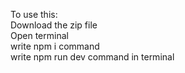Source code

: To use this:
<br>
Download the zip file 
<br>
Open terminal
<br>
write npm i command 
<br>
write npm run dev command in terminal 
<br>
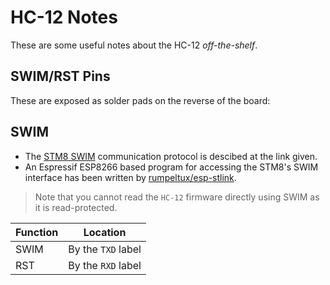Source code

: # HC-12 Notes
These are some useful notes about the HC-12 _off-the-shelf_.

## SWIM/RST Pins
These are exposed as solder pads on the reverse of the board:

## SWIM
- The [STM8 SWIM] communication protocol is descibed at the link given.
- An Espressif ESP8266 based program for accessing the STM8's SWIM interface has been written by [rumpeltux/esp-stlink].

> Note that you cannot read the `HC-12` firmware directly using SWIM as it is read-protected.

|Function|Location|
|-|-|
|SWIM|By the `TXD` label|
|RST|By the `RXD` label|

[STM8 SWIM]: https://www.st.com/resource/en/user_manual/um0470-stm8-swim-communication-protocol-and-debug-module-stmicroelectronics.pdf
[rumpeltux/esp-stlink]: https://github.com/rumpeltux/esp-stlink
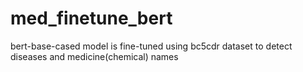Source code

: # med_finetune_bert
bert-base-cased model is fine-tuned using bc5cdr dataset to detect diseases and medicine(chemical) names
################
TASK DIRECTIONS:
Lines containing the string "SWIM" in the listing: say how many there are, giving only the number.

ANSWER TO THE PROBLEM:
7